_Exercise objective_: For the listing that follows, give again exactly the lines from the one with "- **Centralized**: Общая" to the one with "- [x] ✅ Scénario 3", including both.
Material shown START
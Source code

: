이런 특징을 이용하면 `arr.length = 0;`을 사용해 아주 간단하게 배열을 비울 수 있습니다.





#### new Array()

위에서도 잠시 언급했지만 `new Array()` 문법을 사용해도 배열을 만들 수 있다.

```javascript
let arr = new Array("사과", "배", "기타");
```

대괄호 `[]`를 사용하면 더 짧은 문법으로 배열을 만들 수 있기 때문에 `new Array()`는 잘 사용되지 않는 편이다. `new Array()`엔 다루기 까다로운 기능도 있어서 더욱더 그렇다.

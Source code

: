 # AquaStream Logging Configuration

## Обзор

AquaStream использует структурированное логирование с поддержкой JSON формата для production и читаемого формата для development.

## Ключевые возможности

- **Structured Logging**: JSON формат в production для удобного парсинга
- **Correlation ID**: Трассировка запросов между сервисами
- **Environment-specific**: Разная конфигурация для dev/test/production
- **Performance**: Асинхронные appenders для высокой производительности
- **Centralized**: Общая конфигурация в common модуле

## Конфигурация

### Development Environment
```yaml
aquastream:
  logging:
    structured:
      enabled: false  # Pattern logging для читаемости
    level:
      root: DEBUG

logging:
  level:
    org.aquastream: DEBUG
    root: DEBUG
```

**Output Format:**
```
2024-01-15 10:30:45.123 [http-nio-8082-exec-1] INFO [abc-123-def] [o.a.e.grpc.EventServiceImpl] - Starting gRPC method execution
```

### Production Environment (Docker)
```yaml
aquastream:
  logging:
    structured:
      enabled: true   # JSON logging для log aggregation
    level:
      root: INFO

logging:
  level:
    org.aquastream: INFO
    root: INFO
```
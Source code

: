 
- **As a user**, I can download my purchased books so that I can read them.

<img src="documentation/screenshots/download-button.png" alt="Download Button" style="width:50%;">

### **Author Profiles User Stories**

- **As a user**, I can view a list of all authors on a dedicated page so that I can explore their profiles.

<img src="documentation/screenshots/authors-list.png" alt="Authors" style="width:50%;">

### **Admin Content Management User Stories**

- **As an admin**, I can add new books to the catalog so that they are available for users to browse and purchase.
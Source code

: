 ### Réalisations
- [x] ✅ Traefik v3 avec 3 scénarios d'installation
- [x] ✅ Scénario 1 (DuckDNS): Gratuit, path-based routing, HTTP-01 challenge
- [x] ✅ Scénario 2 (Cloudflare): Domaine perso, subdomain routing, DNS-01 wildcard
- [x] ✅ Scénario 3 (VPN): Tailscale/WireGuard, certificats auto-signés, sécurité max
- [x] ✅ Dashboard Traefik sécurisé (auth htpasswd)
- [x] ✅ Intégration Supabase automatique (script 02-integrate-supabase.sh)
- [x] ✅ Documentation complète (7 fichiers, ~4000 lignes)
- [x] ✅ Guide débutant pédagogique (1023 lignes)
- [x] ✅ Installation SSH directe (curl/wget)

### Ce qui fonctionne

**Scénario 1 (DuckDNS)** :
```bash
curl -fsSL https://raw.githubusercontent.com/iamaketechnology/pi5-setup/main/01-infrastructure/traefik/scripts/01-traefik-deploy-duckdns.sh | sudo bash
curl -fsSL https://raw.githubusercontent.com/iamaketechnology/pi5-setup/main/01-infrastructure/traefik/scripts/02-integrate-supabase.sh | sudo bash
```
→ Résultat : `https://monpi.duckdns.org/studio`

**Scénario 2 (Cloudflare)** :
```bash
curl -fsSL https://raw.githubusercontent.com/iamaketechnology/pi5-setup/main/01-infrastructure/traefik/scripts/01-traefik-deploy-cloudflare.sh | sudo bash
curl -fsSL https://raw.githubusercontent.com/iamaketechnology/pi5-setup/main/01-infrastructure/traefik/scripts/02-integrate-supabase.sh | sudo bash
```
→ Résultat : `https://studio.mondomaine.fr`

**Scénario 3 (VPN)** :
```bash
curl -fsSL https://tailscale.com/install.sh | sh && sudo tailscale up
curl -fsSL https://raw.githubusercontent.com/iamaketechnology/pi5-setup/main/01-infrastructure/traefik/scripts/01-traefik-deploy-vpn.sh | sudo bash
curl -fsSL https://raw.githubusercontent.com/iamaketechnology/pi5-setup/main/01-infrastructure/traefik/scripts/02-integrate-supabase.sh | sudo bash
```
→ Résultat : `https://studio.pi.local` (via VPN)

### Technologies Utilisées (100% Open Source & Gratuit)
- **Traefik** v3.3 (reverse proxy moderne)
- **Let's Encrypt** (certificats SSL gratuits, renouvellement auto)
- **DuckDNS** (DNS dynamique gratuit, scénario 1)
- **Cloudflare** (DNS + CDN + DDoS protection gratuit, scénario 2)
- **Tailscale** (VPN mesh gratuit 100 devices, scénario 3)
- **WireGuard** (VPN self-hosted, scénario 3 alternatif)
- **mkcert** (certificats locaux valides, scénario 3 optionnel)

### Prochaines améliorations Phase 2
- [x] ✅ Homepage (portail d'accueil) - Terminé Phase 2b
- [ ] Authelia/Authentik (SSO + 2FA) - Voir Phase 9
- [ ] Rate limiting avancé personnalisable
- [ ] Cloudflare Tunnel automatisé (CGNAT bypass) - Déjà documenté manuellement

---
Material shown END
_Exercise solution_:
- **Centralized**: Общая конфигурация в common модуле

## Конфигурация

### Development Environment
```yaml
aquastream:
  logging:
    structured:
      enabled: false  # Pattern logging для читаемости
    level:
      root: DEBUG

logging:
  level:
    org.aquastream: DEBUG
    root: DEBUG
```

**Output Format:**
```
2024-01-15 10:30:45.123 [http-nio-8082-exec-1] INFO [abc-123-def] [o.a.e.grpc.EventServiceImpl] - Starting gRPC method execution
```

### Production Environment (Docker)
```yaml
aquastream:
  logging:
    structured:
      enabled: true   # JSON logging для log aggregation
    level:
      root: INFO

logging:
  level:
    org.aquastream: INFO
    root: INFO
```
Source code

: 
- **As a user**, I can download my purchased books so that I can read them.

<img src="documentation/screenshots/download-button.png" alt="Download Button" style="width:50%;">

### **Author Profiles User Stories**

- **As a user**, I can view a list of all authors on a dedicated page so that I can explore their profiles.

<img src="documentation/screenshots/authors-list.png" alt="Authors" style="width:50%;">

### **Admin Content Management User Stories**

- **As an admin**, I can add new books to the catalog so that they are available for users to browse and purchase.
Source code

: ### Réalisations
- [x] ✅ Traefik v3 avec 3 scénarios d'installation
- [x] ✅ Scénario 1 (DuckDNS): Gratuit, path-based routing, HTTP-01 challenge
- [x] ✅ Scénario 2 (Cloudflare): Domaine perso, subdomain routing, DNS-01 wildcard
- [x] ✅ Scénario 3 (VPN): Tailscale/WireGuard, certificats auto-signés, sécurité max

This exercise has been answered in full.